## What the exercise asks:
What is the number of lines in the entries that contain the word "indexes"? Answer with that figure alone.

## Information shown:
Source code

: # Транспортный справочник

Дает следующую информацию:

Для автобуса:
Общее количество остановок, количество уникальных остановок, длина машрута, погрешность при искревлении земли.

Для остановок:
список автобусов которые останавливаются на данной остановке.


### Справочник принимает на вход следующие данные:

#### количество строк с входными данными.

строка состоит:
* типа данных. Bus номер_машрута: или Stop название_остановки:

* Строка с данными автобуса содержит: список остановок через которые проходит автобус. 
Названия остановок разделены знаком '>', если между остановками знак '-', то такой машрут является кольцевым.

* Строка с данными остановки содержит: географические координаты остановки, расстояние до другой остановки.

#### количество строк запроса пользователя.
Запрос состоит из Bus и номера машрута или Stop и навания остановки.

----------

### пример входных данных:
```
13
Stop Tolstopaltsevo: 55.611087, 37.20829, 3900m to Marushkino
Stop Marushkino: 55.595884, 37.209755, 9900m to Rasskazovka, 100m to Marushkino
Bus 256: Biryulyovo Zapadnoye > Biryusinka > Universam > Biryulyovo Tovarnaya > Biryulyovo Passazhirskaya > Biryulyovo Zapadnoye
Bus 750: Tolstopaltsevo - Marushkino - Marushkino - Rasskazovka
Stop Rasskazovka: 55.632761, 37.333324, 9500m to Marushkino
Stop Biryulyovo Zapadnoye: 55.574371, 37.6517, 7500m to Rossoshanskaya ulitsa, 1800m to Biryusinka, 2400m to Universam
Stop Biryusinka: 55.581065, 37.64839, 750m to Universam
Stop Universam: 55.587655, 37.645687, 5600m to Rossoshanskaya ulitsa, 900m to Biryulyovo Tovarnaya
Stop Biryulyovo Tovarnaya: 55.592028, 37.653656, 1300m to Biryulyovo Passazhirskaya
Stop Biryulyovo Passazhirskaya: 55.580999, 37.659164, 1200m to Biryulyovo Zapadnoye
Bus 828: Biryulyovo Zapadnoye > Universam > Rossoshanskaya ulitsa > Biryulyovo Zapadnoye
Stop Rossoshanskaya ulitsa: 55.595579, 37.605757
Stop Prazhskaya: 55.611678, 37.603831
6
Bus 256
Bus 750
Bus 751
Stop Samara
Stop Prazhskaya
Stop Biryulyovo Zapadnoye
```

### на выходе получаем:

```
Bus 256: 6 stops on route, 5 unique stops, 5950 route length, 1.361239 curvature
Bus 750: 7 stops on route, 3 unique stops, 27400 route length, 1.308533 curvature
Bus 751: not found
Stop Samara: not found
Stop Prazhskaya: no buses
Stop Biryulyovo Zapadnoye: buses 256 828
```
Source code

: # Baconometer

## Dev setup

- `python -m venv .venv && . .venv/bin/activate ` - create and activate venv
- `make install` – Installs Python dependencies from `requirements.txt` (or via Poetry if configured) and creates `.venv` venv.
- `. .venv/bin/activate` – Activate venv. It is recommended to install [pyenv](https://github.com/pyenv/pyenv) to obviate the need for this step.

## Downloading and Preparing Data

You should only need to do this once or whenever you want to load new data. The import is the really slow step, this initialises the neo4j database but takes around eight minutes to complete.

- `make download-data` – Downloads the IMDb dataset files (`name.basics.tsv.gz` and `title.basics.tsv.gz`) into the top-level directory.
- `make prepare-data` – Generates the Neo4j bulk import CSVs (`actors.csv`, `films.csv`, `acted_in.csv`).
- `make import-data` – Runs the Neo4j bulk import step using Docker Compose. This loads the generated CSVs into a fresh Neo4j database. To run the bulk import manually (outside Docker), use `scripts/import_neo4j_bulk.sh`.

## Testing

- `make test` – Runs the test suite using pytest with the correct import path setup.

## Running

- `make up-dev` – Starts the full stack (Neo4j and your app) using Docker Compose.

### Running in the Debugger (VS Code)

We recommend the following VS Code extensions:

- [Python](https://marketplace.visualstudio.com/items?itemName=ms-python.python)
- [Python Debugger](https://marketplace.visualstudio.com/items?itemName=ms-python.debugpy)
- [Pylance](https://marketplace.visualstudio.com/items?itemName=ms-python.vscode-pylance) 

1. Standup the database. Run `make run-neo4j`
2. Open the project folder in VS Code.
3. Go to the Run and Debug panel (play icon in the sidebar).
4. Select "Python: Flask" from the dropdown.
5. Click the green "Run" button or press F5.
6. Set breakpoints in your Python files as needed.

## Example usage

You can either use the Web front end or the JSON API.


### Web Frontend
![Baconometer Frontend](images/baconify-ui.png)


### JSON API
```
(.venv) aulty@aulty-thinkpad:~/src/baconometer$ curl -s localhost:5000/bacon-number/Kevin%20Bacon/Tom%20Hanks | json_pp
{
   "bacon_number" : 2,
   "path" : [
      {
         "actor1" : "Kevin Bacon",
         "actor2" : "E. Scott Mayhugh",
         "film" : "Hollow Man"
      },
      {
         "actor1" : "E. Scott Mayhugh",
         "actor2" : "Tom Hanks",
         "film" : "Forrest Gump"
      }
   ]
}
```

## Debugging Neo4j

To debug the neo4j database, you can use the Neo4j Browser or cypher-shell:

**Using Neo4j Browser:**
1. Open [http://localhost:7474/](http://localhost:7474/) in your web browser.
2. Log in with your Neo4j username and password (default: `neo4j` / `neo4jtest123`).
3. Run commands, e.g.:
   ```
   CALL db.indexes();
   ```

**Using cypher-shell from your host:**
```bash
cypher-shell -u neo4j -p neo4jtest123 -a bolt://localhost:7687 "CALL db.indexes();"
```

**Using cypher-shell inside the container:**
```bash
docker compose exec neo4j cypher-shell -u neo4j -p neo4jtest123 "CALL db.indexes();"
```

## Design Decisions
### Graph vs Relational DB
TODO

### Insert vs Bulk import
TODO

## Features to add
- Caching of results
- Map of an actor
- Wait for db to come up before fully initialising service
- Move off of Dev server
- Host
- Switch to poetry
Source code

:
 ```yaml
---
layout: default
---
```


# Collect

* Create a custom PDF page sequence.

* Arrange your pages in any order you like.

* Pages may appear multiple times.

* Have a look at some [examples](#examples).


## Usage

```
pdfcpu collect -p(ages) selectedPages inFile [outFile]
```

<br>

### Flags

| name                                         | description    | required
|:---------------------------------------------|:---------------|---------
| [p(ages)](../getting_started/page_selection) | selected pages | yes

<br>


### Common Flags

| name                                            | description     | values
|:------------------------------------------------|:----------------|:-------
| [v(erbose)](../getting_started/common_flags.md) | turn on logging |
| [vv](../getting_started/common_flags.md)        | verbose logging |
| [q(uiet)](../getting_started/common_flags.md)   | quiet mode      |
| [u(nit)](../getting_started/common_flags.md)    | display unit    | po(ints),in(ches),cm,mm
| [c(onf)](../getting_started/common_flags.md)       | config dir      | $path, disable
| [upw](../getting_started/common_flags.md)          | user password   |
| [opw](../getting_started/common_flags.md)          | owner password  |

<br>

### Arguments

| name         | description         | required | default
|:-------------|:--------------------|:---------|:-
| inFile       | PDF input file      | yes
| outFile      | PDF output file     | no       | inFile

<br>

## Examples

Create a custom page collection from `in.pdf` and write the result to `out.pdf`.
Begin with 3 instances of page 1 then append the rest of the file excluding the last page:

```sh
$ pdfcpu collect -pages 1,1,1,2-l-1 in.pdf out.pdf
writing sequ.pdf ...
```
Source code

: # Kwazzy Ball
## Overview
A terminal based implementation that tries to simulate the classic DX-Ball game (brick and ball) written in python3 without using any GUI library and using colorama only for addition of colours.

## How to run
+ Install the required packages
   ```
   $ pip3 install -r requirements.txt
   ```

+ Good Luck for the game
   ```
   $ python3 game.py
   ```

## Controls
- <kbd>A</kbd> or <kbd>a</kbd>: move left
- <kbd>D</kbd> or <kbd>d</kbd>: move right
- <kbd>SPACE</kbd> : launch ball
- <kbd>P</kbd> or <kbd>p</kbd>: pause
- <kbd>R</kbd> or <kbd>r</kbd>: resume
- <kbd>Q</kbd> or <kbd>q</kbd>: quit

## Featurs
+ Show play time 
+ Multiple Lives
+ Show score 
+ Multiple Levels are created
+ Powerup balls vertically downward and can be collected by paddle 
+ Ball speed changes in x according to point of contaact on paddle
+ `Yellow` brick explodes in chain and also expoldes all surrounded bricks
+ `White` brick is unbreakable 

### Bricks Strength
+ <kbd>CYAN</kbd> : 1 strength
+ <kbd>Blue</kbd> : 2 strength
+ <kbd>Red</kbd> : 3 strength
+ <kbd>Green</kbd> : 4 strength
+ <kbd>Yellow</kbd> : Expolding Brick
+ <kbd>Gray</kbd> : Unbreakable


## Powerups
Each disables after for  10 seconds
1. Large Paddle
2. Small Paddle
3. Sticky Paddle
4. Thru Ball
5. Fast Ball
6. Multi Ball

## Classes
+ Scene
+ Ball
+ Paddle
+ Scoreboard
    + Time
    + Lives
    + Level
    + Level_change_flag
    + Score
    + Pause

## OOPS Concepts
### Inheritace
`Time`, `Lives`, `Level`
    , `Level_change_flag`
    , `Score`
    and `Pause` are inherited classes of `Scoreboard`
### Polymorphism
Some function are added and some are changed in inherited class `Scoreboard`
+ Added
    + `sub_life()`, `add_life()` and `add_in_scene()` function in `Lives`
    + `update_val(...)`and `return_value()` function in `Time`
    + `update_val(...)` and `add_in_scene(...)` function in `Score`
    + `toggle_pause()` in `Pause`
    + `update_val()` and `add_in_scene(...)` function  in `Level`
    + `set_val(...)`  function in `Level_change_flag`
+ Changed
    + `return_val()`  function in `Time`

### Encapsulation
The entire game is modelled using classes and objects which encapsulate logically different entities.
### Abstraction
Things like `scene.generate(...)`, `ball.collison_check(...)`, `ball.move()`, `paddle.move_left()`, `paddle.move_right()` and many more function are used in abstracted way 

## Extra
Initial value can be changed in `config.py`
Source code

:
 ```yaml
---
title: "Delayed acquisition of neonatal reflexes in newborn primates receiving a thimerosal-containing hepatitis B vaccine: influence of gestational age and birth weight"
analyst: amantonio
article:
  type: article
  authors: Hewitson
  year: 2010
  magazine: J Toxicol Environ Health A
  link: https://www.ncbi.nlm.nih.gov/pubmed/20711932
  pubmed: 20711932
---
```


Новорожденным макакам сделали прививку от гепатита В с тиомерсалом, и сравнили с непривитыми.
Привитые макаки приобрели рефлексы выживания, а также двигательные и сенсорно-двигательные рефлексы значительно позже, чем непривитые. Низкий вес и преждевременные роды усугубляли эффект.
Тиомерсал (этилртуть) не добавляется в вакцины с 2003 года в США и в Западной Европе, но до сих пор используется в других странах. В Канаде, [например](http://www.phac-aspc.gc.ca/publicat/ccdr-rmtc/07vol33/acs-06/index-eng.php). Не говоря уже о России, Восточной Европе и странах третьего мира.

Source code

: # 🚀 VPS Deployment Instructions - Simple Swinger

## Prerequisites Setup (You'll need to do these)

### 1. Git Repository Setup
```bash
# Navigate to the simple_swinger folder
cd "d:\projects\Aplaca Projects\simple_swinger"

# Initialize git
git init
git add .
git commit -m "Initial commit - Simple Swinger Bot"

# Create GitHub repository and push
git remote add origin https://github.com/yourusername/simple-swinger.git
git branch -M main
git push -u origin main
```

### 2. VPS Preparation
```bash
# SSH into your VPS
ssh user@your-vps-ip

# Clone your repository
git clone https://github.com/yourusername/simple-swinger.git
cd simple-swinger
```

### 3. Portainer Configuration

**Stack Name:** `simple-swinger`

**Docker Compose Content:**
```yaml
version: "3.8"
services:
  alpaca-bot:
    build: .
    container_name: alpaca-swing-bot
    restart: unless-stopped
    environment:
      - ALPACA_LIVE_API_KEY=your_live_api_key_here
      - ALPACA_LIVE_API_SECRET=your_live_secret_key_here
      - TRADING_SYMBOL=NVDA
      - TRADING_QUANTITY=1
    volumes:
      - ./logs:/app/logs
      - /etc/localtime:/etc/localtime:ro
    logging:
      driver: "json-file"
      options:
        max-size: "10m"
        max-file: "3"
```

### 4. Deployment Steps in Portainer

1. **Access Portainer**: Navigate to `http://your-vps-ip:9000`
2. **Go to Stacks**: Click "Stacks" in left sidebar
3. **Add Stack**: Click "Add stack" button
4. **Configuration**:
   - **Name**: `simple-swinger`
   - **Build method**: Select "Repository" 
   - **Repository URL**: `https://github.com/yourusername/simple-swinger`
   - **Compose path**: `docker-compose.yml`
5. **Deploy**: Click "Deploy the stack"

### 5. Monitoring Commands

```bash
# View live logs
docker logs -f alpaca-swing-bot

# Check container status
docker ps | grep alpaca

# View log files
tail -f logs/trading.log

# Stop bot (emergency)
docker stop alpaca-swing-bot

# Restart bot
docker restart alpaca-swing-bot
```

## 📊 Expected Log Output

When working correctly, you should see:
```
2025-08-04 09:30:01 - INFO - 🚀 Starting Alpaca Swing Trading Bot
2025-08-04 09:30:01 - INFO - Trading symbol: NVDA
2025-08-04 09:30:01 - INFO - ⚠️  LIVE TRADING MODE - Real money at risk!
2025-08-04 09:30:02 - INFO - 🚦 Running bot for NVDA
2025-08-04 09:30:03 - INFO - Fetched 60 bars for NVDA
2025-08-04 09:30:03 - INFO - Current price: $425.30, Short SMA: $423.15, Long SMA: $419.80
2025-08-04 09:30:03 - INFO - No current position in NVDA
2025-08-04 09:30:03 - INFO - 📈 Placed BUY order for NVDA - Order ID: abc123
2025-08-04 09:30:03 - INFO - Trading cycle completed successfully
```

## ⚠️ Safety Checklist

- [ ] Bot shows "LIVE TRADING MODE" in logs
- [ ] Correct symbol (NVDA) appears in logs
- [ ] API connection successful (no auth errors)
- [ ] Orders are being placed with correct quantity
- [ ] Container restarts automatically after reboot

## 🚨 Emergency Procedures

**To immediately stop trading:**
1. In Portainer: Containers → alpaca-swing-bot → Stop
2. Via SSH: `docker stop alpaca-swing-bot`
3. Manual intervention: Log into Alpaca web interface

## Result of the task:
3